# Instructions to follow
Look through the material and copy each line holding "offset".

# Supplied records
+ + + + + + +
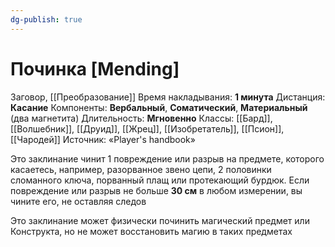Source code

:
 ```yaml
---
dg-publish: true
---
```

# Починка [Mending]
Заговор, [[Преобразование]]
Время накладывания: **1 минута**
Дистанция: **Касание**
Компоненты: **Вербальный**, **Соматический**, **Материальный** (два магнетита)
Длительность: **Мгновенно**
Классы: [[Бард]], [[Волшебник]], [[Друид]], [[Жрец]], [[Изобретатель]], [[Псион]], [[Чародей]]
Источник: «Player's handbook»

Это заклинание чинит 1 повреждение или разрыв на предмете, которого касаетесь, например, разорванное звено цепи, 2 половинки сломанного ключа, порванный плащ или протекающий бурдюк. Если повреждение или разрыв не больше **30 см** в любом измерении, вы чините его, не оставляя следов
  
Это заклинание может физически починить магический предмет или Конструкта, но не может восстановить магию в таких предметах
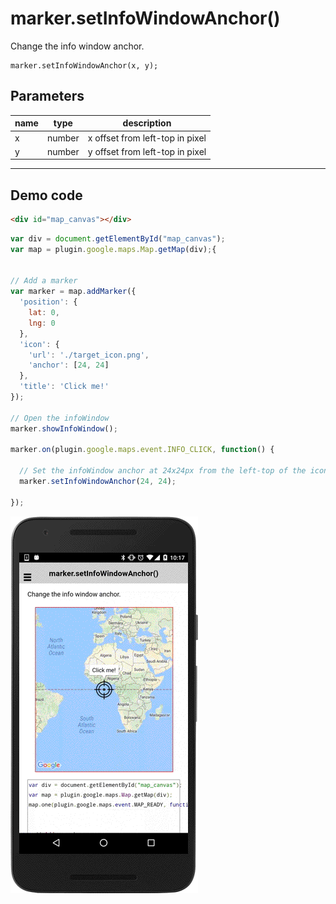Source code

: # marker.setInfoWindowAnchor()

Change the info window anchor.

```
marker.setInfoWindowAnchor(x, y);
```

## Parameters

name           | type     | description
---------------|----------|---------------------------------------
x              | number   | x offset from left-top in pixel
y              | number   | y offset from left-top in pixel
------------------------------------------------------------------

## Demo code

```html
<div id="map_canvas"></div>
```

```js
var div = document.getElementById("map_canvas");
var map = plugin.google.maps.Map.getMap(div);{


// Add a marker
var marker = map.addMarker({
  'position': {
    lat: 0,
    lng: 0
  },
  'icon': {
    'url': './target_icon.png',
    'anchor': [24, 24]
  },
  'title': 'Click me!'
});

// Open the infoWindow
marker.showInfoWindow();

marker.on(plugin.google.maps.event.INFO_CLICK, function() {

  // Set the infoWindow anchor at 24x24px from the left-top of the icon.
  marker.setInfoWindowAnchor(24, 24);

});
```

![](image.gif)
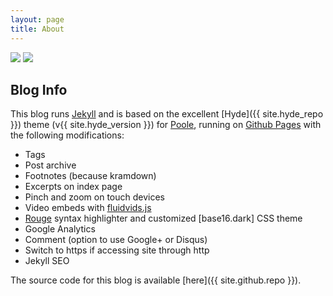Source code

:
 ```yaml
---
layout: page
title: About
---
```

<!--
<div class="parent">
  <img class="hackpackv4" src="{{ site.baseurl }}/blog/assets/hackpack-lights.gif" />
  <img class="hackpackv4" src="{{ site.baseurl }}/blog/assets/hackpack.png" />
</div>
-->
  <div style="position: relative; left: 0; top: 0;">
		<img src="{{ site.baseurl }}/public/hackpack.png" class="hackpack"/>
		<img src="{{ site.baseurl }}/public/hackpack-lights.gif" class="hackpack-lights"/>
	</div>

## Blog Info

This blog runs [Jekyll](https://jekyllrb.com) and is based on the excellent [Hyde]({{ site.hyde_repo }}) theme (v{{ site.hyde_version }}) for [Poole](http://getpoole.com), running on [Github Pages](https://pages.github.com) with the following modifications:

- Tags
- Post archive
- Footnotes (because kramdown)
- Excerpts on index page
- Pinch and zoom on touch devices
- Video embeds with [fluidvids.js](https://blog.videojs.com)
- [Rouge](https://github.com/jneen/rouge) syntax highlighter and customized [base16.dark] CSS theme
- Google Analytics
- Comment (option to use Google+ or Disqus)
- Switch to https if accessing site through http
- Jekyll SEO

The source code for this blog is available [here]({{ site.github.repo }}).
+ + + + + + +
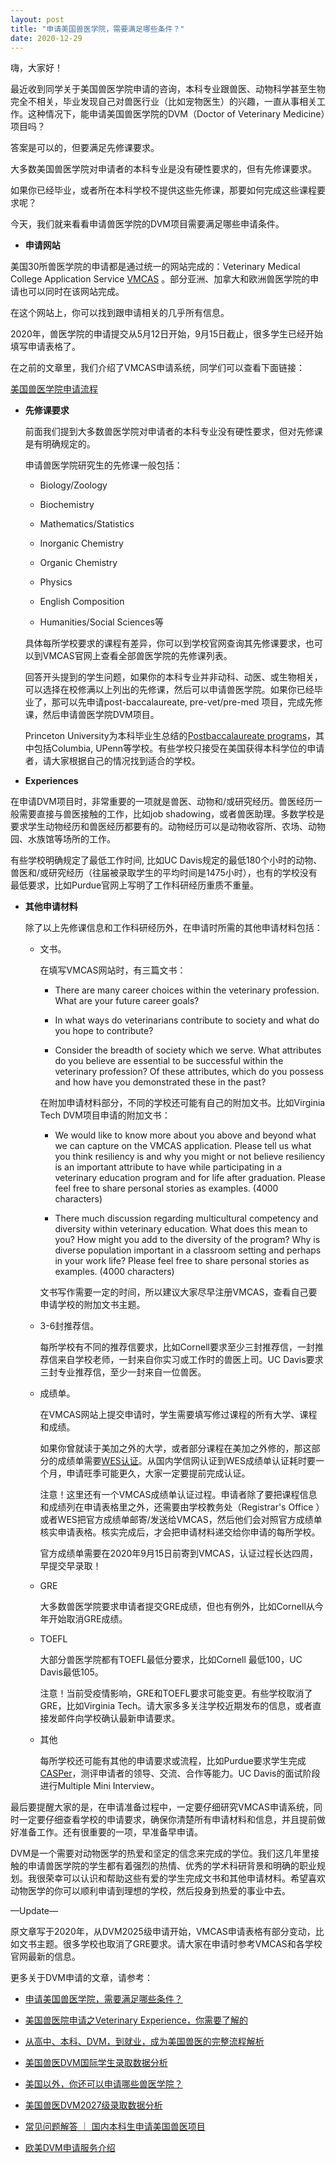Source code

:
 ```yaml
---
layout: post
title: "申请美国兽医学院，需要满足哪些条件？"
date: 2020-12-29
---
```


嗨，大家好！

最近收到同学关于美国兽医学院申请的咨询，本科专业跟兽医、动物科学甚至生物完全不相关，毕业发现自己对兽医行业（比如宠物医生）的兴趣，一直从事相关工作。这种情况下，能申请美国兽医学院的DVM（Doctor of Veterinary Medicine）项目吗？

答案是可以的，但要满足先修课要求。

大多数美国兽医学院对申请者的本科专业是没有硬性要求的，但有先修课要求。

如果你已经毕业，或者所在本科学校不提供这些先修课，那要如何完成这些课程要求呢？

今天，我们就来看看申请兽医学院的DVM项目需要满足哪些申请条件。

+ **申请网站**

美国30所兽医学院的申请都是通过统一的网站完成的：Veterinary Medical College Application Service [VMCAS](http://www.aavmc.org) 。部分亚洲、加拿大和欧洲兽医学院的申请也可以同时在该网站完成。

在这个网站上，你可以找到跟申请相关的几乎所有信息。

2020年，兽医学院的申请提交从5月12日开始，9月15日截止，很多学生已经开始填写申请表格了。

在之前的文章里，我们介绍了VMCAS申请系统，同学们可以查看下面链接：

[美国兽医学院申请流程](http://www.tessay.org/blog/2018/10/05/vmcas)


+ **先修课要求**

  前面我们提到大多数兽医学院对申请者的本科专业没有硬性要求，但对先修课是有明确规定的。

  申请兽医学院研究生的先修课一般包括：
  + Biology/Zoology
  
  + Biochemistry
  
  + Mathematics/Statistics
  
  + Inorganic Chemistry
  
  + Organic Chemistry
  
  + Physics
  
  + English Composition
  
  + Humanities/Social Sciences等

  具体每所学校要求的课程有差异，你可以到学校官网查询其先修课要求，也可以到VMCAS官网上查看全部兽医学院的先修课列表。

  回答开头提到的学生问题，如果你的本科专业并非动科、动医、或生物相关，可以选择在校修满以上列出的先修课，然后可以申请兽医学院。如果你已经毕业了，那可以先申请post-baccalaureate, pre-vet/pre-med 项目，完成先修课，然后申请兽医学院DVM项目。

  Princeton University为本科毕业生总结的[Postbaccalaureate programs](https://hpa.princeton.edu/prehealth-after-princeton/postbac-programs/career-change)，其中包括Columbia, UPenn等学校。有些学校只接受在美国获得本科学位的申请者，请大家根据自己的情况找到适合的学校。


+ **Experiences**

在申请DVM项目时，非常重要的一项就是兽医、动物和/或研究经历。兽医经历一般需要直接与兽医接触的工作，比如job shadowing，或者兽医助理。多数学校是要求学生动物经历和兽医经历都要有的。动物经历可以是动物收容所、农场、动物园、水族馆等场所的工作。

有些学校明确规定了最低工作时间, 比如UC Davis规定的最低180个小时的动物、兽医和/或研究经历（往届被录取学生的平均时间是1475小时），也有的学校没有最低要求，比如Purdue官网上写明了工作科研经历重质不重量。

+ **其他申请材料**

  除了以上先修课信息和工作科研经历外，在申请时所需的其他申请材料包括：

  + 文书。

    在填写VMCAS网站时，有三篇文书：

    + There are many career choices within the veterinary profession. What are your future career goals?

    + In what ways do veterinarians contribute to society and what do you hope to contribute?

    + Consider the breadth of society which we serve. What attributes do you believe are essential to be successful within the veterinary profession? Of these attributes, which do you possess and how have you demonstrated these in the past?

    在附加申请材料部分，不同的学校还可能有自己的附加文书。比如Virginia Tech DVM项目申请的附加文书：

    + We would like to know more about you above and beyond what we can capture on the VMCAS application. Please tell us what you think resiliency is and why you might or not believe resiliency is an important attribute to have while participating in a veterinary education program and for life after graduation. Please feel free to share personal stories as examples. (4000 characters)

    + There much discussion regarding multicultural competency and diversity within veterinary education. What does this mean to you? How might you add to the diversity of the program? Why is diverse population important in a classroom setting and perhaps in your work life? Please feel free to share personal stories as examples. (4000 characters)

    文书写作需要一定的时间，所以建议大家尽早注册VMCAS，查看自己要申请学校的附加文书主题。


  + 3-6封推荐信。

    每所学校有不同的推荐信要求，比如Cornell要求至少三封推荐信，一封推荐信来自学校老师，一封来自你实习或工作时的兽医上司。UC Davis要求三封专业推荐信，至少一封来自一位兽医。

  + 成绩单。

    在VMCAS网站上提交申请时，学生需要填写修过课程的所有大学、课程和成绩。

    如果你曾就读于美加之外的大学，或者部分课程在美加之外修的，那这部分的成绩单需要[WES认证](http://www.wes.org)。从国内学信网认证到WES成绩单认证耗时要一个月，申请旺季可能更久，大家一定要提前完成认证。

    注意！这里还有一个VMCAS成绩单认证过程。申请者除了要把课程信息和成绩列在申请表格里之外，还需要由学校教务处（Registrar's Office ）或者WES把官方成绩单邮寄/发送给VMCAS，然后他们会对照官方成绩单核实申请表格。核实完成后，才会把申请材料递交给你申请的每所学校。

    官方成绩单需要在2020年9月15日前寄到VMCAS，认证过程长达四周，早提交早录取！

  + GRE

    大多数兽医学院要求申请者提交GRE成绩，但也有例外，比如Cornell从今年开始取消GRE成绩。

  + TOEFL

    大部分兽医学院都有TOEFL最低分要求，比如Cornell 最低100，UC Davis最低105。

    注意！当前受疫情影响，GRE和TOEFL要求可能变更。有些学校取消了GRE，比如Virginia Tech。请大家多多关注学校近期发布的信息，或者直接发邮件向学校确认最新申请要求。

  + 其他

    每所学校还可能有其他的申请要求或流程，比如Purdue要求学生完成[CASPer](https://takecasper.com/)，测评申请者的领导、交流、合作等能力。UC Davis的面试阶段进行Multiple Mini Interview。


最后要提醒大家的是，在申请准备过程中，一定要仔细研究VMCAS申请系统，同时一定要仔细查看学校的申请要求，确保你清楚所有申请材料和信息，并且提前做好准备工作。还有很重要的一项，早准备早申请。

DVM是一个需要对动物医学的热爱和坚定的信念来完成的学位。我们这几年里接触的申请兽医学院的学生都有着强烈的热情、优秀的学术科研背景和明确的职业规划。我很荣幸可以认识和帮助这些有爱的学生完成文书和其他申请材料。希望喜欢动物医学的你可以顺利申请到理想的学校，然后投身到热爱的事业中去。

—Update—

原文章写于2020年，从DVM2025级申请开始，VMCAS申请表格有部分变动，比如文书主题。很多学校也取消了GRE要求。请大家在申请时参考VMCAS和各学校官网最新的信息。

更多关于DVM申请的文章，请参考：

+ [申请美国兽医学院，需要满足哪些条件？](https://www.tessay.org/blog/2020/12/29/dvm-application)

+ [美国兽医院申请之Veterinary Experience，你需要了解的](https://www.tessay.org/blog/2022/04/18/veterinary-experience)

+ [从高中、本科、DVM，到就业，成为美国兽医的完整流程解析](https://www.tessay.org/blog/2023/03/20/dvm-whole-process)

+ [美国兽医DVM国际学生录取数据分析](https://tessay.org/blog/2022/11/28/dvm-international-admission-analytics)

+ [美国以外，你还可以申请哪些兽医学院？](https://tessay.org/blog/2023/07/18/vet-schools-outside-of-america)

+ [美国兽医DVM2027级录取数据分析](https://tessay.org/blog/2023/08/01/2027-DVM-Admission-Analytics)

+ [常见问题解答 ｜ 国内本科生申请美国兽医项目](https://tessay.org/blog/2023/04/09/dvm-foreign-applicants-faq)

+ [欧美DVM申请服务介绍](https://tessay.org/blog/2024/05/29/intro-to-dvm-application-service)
+ + + + + + +
# Answer below
x              | number   | x offset from left-top in pixel
y              | number   | y offset from left-top in pixel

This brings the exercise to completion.